TASK OBJECTIVE
The tail of the records, from the line containing "## Demo site" through the final line, should be printed exactly and on its own.

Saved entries
* * * *
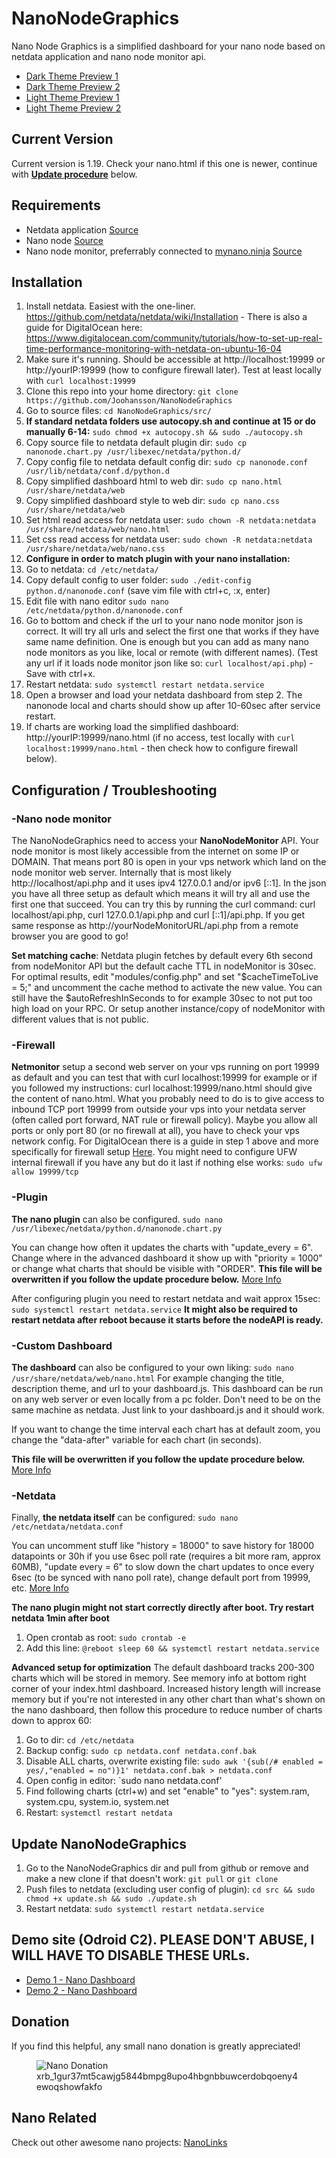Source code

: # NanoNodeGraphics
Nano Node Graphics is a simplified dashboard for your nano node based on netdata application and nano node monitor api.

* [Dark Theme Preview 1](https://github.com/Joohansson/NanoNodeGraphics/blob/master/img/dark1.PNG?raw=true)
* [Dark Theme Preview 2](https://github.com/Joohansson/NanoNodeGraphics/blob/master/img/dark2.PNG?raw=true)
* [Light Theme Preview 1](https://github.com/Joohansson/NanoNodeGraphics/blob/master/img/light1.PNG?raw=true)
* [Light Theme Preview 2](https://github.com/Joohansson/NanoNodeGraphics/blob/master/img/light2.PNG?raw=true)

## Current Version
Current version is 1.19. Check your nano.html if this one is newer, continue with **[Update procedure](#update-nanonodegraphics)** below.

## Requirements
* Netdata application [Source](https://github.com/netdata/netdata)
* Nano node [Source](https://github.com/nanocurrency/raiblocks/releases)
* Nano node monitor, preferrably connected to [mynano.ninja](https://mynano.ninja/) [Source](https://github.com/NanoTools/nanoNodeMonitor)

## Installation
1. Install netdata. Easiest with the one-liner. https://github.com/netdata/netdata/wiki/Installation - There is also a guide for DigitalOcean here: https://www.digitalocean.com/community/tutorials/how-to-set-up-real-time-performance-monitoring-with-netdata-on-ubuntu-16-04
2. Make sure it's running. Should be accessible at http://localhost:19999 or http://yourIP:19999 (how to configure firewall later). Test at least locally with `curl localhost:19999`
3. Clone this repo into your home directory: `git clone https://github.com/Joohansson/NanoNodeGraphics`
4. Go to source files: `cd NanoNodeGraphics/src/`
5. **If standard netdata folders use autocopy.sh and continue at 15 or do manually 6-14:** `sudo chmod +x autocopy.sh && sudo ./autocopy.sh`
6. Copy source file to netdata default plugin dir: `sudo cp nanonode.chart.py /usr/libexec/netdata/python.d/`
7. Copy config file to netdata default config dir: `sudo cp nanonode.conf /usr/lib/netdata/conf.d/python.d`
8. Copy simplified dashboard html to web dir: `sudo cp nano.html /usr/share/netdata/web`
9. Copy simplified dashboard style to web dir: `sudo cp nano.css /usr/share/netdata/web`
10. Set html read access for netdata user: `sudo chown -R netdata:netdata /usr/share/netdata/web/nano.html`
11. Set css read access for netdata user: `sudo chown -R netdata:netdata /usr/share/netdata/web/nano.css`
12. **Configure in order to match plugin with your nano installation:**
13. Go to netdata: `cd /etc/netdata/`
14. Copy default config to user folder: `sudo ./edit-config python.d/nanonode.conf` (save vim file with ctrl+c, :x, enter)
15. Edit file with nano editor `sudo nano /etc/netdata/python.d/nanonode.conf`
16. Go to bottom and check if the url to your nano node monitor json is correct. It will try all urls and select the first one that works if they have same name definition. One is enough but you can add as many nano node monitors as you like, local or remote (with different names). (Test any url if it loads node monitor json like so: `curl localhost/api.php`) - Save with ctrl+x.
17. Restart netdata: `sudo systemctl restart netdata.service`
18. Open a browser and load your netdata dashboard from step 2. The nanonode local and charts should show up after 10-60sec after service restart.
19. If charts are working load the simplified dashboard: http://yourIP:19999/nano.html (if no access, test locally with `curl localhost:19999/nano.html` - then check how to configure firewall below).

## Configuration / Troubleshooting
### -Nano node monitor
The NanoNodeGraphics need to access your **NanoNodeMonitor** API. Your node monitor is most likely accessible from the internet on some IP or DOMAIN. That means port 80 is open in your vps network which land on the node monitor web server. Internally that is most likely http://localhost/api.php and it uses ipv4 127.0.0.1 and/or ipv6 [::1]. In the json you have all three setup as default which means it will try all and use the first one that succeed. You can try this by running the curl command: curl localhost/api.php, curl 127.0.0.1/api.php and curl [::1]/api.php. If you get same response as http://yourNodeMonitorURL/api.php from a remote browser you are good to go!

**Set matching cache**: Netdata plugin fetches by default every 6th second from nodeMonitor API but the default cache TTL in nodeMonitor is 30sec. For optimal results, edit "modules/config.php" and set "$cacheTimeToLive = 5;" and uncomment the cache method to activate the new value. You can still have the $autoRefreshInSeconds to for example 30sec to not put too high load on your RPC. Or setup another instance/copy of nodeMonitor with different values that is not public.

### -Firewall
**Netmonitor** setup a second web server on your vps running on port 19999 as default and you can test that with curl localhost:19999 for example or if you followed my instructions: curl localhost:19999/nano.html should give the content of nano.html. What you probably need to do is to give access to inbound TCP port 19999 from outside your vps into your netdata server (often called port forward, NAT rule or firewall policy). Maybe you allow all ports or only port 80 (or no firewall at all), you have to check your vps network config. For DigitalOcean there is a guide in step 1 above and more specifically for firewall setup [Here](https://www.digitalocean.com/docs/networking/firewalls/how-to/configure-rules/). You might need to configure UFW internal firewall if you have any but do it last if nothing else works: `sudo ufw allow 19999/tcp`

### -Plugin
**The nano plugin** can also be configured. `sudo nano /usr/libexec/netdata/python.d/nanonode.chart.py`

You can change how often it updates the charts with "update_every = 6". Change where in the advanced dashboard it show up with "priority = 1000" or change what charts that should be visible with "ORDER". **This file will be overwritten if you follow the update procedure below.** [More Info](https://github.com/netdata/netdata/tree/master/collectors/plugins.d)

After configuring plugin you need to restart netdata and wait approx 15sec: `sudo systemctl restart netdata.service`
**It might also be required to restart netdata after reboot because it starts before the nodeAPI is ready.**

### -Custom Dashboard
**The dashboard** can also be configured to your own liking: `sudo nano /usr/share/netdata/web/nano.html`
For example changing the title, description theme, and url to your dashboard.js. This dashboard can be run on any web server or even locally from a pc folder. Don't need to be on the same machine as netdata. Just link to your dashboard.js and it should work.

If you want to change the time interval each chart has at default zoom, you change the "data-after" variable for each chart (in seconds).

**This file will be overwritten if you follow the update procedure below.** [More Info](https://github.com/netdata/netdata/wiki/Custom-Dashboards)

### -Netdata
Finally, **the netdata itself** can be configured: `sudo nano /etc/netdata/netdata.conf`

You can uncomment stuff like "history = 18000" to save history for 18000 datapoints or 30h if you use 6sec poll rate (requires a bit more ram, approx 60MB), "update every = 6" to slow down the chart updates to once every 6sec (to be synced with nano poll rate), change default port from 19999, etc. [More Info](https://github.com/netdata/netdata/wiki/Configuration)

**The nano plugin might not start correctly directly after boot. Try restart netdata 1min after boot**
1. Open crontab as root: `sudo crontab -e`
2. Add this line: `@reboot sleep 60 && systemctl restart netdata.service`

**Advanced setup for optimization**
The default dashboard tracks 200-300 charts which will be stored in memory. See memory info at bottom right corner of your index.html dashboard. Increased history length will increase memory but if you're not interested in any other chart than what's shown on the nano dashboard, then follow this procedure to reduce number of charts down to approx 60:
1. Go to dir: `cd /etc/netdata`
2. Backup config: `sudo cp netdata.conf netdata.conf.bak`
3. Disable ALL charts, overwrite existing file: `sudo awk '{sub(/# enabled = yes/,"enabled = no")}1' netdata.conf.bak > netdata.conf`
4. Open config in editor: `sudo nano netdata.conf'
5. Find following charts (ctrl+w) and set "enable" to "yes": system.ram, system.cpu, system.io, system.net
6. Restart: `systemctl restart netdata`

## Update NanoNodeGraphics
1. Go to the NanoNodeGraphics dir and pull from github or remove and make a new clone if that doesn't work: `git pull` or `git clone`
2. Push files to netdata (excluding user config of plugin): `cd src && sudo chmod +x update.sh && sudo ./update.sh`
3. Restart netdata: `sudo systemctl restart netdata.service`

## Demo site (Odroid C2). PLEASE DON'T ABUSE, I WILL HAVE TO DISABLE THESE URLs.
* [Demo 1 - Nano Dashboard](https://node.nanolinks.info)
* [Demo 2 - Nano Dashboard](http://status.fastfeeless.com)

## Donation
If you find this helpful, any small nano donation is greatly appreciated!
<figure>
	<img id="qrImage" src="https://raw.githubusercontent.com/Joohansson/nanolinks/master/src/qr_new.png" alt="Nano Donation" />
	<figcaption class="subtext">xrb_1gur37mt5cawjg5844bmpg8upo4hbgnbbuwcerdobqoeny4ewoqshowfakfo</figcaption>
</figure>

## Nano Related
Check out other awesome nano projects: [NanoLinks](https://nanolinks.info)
* * * *
EXPECTED ANSWER
## Demo site (Odroid C2). PLEASE DON'T ABUSE, I WILL HAVE TO DISABLE THESE URLs.
* [Demo 1 - Nano Dashboard](https://node.nanolinks.info)
* [Demo 2 - Nano Dashboard](http://status.fastfeeless.com)

## Donation
If you find this helpful, any small nano donation is greatly appreciated!
<figure>
	<img id="qrImage" src="https://raw.githubusercontent.com/Joohansson/nanolinks/master/src/qr_new.png" alt="Nano Donation" />
	<figcaption class="subtext">xrb_1gur37mt5cawjg5844bmpg8upo4hbgnbbuwcerdobqoeny4ewoqshowfakfo</figcaption>
</figure>

## Nano Related
Check out other awesome nano projects: [NanoLinks](https://nanolinks.info)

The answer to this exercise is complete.